> [Work required]:
Find how many lines below hold "Boundary", then state that number by itself.

### Provided entries ###

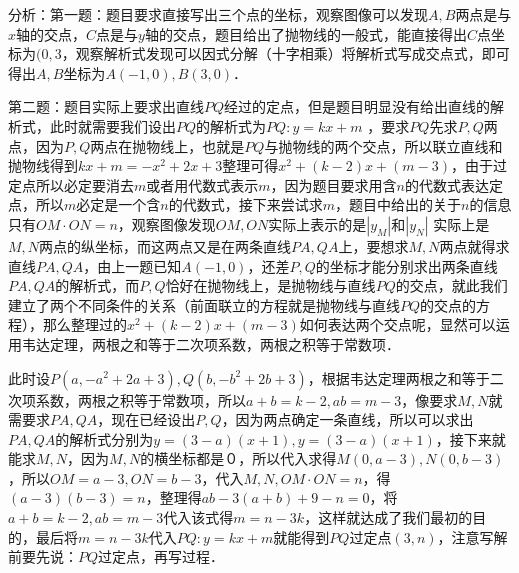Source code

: \begin{solution}
    分析：第一题：题目要求直接写出三个点的坐标，观察图像可以发现\(A,B\)两点是与\(x\)轴的交点，\(C\)点是与\(y\)轴的交点，题目给出了抛物线的一般式，能直接得出\(C\)点坐标为\((0,3\)，观察解析式发现可以因式分解（十字相乘）将解析式写成交点式，即可得出\(A,B\)坐标为\(A(-1,0),B(3,0)\)．
    
    第二题：题目实际上要求出直线\(PQ\)经过的定点，但是题目明显没有给出直线的解析式，此时就需要我们设出\(PQ\)的解析式为\(PQ:y=kx+m\) ，要求\(PQ\)先求\(P,Q\)两点，因为\(P,Q\)两点在抛物线上，也就是\(PQ\)与抛物线的两个交点，所以联立直线和抛物线得到\(kx+m=-x^2+2x+3\)整理可得\(x^2+(k-2)x+(m-3)\)，由于过定点所以必定要消去\(m\)或者用代数式表示\(m\)，因为题目要求用含\(n\)的代数式表达定点，所以\(m\)必定是一个含\(n\)的代数式，接下来尝试求\(m\)，题目中给出的关于\(n\)的信息只有\(OM \cdot ON = n \)，观察图像发现\(OM,ON\)实际上表示的是\(|y_M|\)和\(|y_N|\) 实际上是\(M,N\)两点的纵坐标，而这两点又是在两条直线\(PA,QA\)上，要想求\(M,N\)两点就得求直线\(PA,QA\)，由上一题已知\(A(-1,0)\)，还差\(P,Q\)的坐标才能分别求出两条直线\(PA,QA\)的解析式，而\(P,Q\)恰好在抛物线上，是抛物线与直线\(PQ\)的交点，就此我们建立了两个不同条件的关系（前面联立的方程就是抛物线与直线\(PQ\)的交点的方程），那么整理过的\(x^2+(k-2)x+(m-3)\)如何表达两个交点呢，显然可以运用韦达定理，两根之和等于二次项系数，两根之积等于常数项．
    
    此时设\(P(a,-a^2+2a+3),Q(b,-b^2+2b+3)\)，根据韦达定理两根之和等于二次项系数，两根之积等于常数项，所以\(a+b=k-2, ab=m-3\)，像要求\(M,N\)就需要求\(PA,QA\)，现在已经设出\(P,Q\)，因为两点确定一条直线，所以可以求出\(PA,QA\)的解析式分别为\(y=(3-a)(x+1),y=(3-a)(x+1)\)，接下来就能求\(M,N\)，因为\(M,N\)的横坐标都是０，所以代入求得\(M(0,a-3),N(0,b-3)\)，所以\(OM=a-3,ON=b-3\)，代入\( M, N, OM \cdot ON = n \)，得\((a-3)(b-3)=n\)，整理得\(ab-3(a+b)+9-n=0\)，将\(a+b=k-2, ab=m-3\)代入该式得\(m=n-3k\)，这样就达成了我们最初的目的，最后将\(m=n-3k\)代入\(PQ:y=kx+m\)就能得到\(PQ\)过定点$(3,n)$，注意写解前要先说：\(PQ\)过定点，再写过程．
\end{solution}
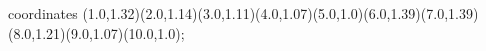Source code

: 					coordinates { (1.0,1.32)(2.0,1.14)(3.0,1.11)(4.0,1.07)(5.0,1.0)(6.0,1.39)(7.0,1.39)(8.0,1.21)(9.0,1.07)(10.0,1.0)};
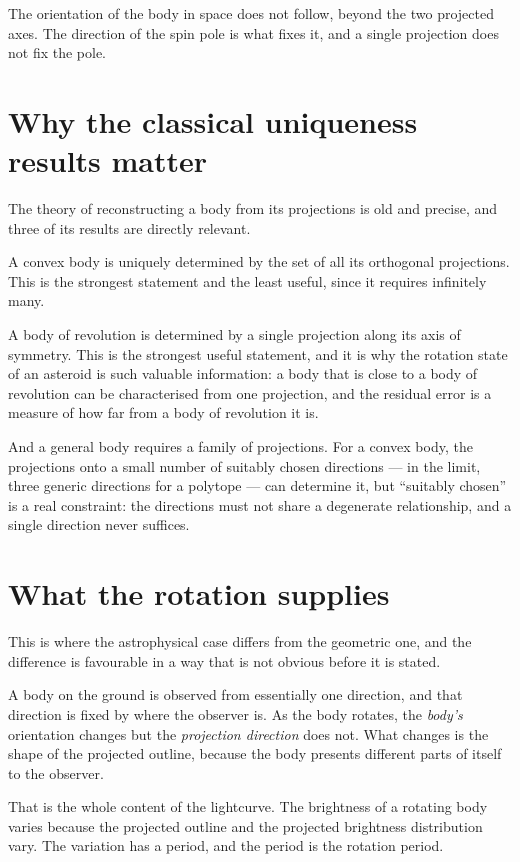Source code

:The orientation of the body in space does not follow, beyond the two
projected axes. The direction of the spin pole is what fixes it, and a
single projection does not fix the pole.

\section{Why the classical uniqueness results matter}

The theory of reconstructing a body from its projections is old and precise,
and three of its results are directly relevant.

A convex body is uniquely determined by the set of all its orthogonal
projections. This is the strongest statement and the least useful, since it
requires infinitely many.

A body of revolution is determined by a single projection along its axis of
symmetry. This is the strongest useful statement, and it is why the
rotation state of an asteroid is such valuable information: a body that is
close to a body of revolution can be characterised from one projection, and
the residual error is a measure of how far from a body of revolution it is.

And a general body requires a family of projections. For a convex body, the
projections onto a small number of suitably chosen directions --- in the
limit, three generic directions for a polytope --- can determine it, but
``suitably chosen'' is a real constraint: the directions must not share a
degenerate relationship, and a single direction never suffices.

\section{What the rotation supplies}

This is where the astrophysical case differs from the geometric one, and the
difference is favourable in a way that is not obvious before it is stated.

A body on the ground is observed from essentially one direction, and that
direction is fixed by where the observer is. As the body rotates, the
\emph{body's} orientation changes but the \emph{projection direction} does
not. What changes is the shape of the projected outline, because the body
presents different parts of itself to the observer.

That is the whole content of the lightcurve. The brightness of a rotating
body varies because the projected outline and the projected brightness
distribution vary. The variation has a period, and the period is the
rotation period.

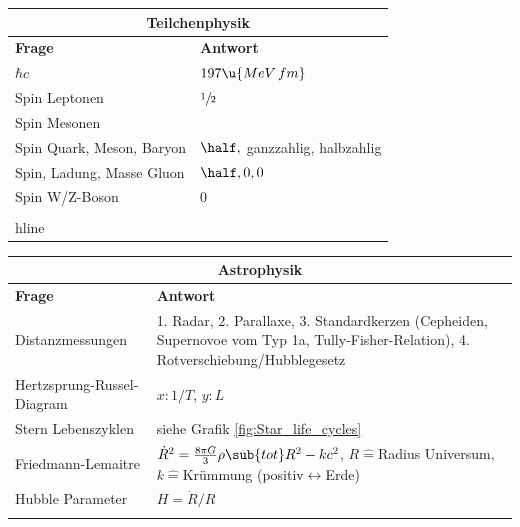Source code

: \documentclass[final]{summery_5.0}
\begin{document}
\begin{table}[H]
    \centering
    \begin{tabular}{|p{7cm}|p{7cm}|}
        \multicolumn{2}{c}{\large \bf Teilchenphysik}\\
        \hline
        {\bf Frage} & {\bf Antwort}\\\hline 
        $\hbar c$& $197\u{MeV\, fm}$\\\hline
        Spin Leptonen & $\sfrac12$\\\hline
        Spin Mesonen &\\\hline
        Spin Quark, Meson, Baryon& $\half,$ ganzzahlig, halbzahlig\\\hline
        Spin, Ladung, Masse Gluon& $\half, 0,0$\\\hline
        Spin W/Z-Boson& 0 \\\\hline
\end{tabular}
\end{table}

\begin{table}[H]
    \centering
    \begin{tabular}{|p{7cm}|p{7cm}|}
        \multicolumn{2}{c}{\large \bf Astrophysik}\\
        \hline
        {\bf Frage} & {\bf Antwort}\\\hline 
        Distanzmessungen & 1. Radar, 2. Parallaxe, 3. Standardkerzen (Cepheiden, Supernovoe vom Typ 1a, Tully-Fisher-Relation), 4. Rotverschiebung/Hubblegesetz \\\hline
        Hertzsprung-Russel-Diagram & $x:1/T$, $y:L$\\\hline
        Stern Lebenszyklen& siehe Grafik \ref{fig:Star_life_cycles} \\\hline
        Friedmann-Lemaitre& $\dot R ^2 = \frac{8\pi G}{3} \rho\sub{tot} R^2  - kc^2$, $R\hat = $Radius Universum, $k\hat =$Krümmung (positiv$\leftrightarrow$Erde)\\\hline
        Hubble Parameter & $H=\dot R/R$\\\hline
        &\\\hline
\end{tabular}
\end{table}
\end{document}
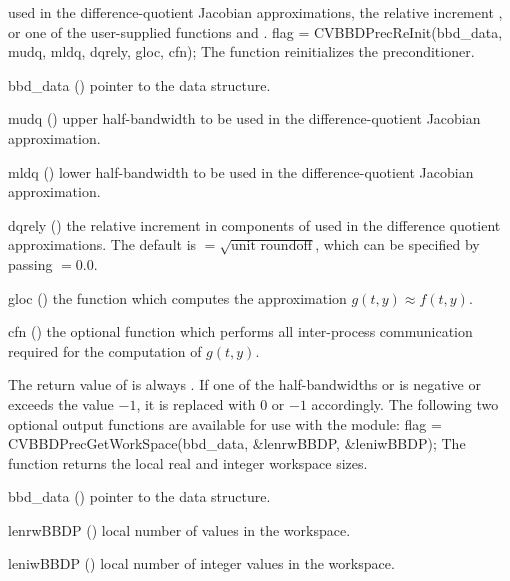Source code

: used in the difference-quotient Jacobian approximations, the relative increment
, or one of the user-supplied functions  and .
{
  flag = CVBBDPrecReInit(bbd\_data, mudq, mldq, dqrely, gloc, cfn);
}
{
  The function  reinitializes the {\cvbbdpre} preconditioner.
}
{
  \begin{args}
  \item[bbd\_data] ()
    pointer to the {\cvbbdpre} data structure.
  \item[mudq] ()
    upper half-bandwidth to be used in the difference-quotient Jacobian approximation.
  \item[mldq] ()
    lower half-bandwidth to be used in the difference-quotient Jacobian approximation.
  \item[dqrely] ()
    the relative increment in components of  used in the difference quotient
    approximations.  The default is  $= \sqrt{\text{unit roundoff}}$,
    which can be specified by passing  $= 0.0$.
  \item[gloc] ()
    the {\C} function which computes the approximation $g(t,y) \approx f(t,y)$. 
  \item[cfn] ()
    the optional {\C} function which performs all inter-process communication required for
    the computation of $g(t,y)$.
  \end{args}
}
{
  The return value of  is always .
}
{
  If one of the half-bandwidths  or  is negative or
  exceeds the value $-1$, it is replaced with 0 or
  $-1$ accordingly.
}
The following two optional output functions are available for use with
the {\cvbbdpre} module:
{
  flag = CVBBDPrecGetWorkSpace(bbd\_data, \&lenrwBBDP, \&leniwBBDP);
}
{
  The function  returns the local
  {\cvbbdpre} real and integer workspace sizes.
}
{
  \begin{args}[lenrwBBDP]
  \item[bbd\_data] ()
    pointer to the {\cvbbdpre} data structure.
  \item[lenrwBBDP] ()
    local number of  values in the {\cvbbdpre} workspace.
  \item[leniwBBDP] ()
    local number of integer values in the {\cvbbdpre} workspace.
  \end{args}
}
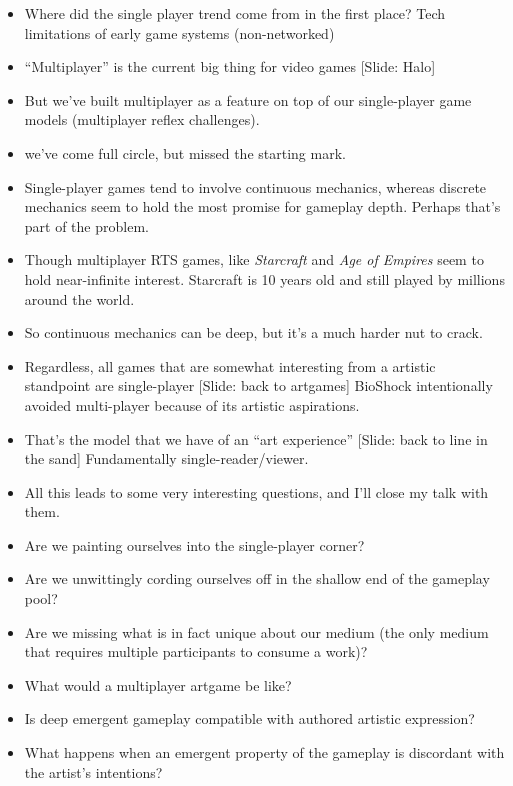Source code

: \documentclass[12pt]{article}
\begin{document}
{\begin{itemize}
\item Where did the single player trend come from in the first place?  Tech limitations of early game systems (non-networked)

\item ``Multiplayer'' is the current big thing for video games [Slide: Halo]

\item But we've built multiplayer as a feature on top of our single-player game models (multiplayer reflex challenges).

\item we've come full circle, but missed the starting mark.

\item Single-player games tend to involve continuous mechanics, whereas discrete mechanics seem to hold the most promise for gameplay depth.  Perhaps that's part of the problem.

\item Though multiplayer RTS games, like {\it Starcraft} and {\it Age of Empires} seem to hold near-infinite interest.  Starcraft is 10 years old and still played by millions around the world.  

\item So continuous mechanics can be deep, but it's a much harder nut to crack.

\item Regardless, all games that are somewhat interesting from a artistic standpoint are single-player [Slide:  back to artgames]  BioShock intentionally avoided multi-player because of its artistic aspirations.

\item That's the model that we have of an ``art experience'' [Slide:  back to line in the sand]  Fundamentally single-reader/viewer.

\item All this leads to some very interesting questions, and I'll close my talk with them.

\item Are we painting ourselves into the single-player corner?

\item Are we unwittingly cording ourselves off in the shallow end of the gameplay pool?

\item Are we missing what is in fact unique about our medium (the only medium that requires multiple participants to consume a work)?

\item What would a multiplayer artgame be like?

\item Is deep emergent gameplay compatible with authored artistic expression?

\item What happens when an emergent property of the gameplay is discordant with the artist's intentions?
 








\end{itemize}
}
\end{document}
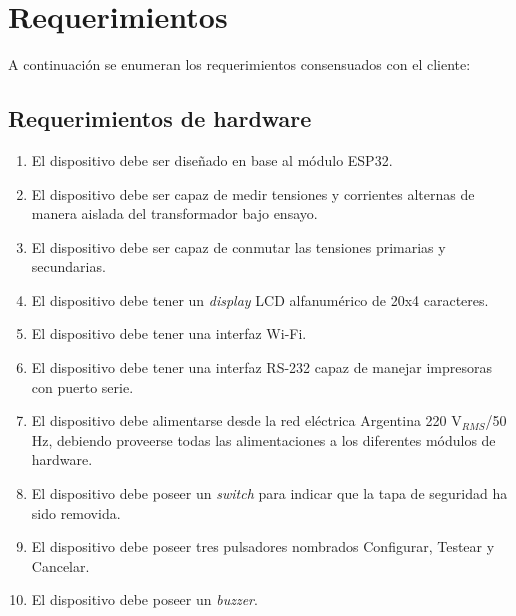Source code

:\section{Requerimientos}

A continuación se enumeran los requerimientos consensuados con el cliente:

\subsection{Requerimientos de hardware}
	\begin{enumerate}
	\item El dispositivo debe ser diseñado en base al módulo ESP32.
	\item El dispositivo debe ser capaz de medir tensiones y corrientes alternas de manera aislada del transformador bajo ensayo.
	\item El dispositivo debe ser capaz de conmutar las tensiones primarias y secundarias.
	\item El dispositivo debe tener un \textit{display} LCD alfanumérico de 20x4 caracteres.
	\item El dispositivo debe tener una interfaz Wi-Fi.
	\item El dispositivo debe tener una interfaz RS-232 capaz de manejar impresoras con puerto serie.
	\item El dispositivo debe alimentarse desde la red eléctrica Argentina 220 V$_{RMS}$/50 Hz, debiendo proveerse todas las alimentaciones a los diferentes módulos de hardware.
	\item El dispositivo debe poseer un \textit{switch} para indicar que la tapa de seguridad ha sido removida.
	\item El dispositivo debe poseer tres pulsadores nombrados Configurar, Testear y Cancelar.
	\item El dispositivo debe poseer un \textit{buzzer}.
	\end{enumerate}
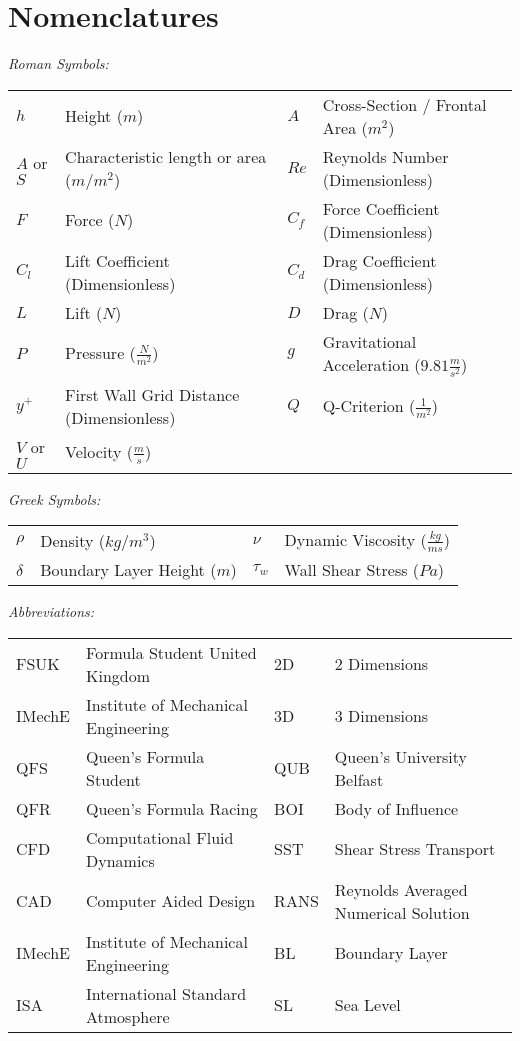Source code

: \newpage
\thispagestyle{empty}
\section*{Nomenclatures} 
\flushleft
\begin{doublespace}
\textit{Roman Symbols:}

\begin{tabular}{l l  l l }
$h$ & Height ($m$) & $A$ & Cross-Section / Frontal Area ($m^2$) \\
$A$ or $S$ & Characteristic length or area ($m$/$m^2$) & $Re$ & Reynolds Number (Dimensionless) \\
$F$ & Force ($N$) & $C_f$ & Force Coefficient (Dimensionless)\\
$C_l$ & Lift Coefficient (Dimensionless) & $C_d$ & Drag Coefficient (Dimensionless) \\
$L$ & Lift ($N$) & $D$ & Drag ($N$) \\
$P$ & Pressure ($\frac{N}{m^2}$) & $g$ & Gravitational Acceleration ($9.81\frac{m}{s^2}$)\\
$y^+$ & First Wall Grid Distance (Dimensionless) & $Q$ & Q-Criterion ($\frac{1}{m^2}$) \\
$V$ or $U$ & Velocity ($\frac{m}{s}$) & \\
\end{tabular}

\textit{Greek Symbols:}

\begin{tabular}{llll}
$\rho$ & Density ($kg/m^3$) & $\nu$ & Dynamic Viscosity ($\frac{kg}{ms}$) \\
$\delta$ & Boundary Layer Height ($m$) & $\tau_w$ & Wall Shear Stress ($Pa$)\\
\end{tabular}


\textit{Abbreviations:}

\begin{tabular}{llll}
FSUK & Formula Student United Kingdom & 2D & 2 Dimensions \\
IMechE & Institute of Mechanical Engineering & 3D & 3 Dimensions\\
QFS & Queen's Formula Student & QUB & Queen's University Belfast\\
QFR & Queen's Formula Racing & BOI & Body of Influence\\
CFD & Computational Fluid Dynamics & SST & Shear Stress Transport\\
CAD & Computer Aided Design & RANS & Reynolds Averaged Numerical Solution\\
IMechE & Institute of Mechanical Engineering & BL & Boundary Layer\\
ISA & International Standard Atmosphere & SL & Sea Level\\
\end{tabular}
\end{doublespace}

###

> [Solved problem]:
2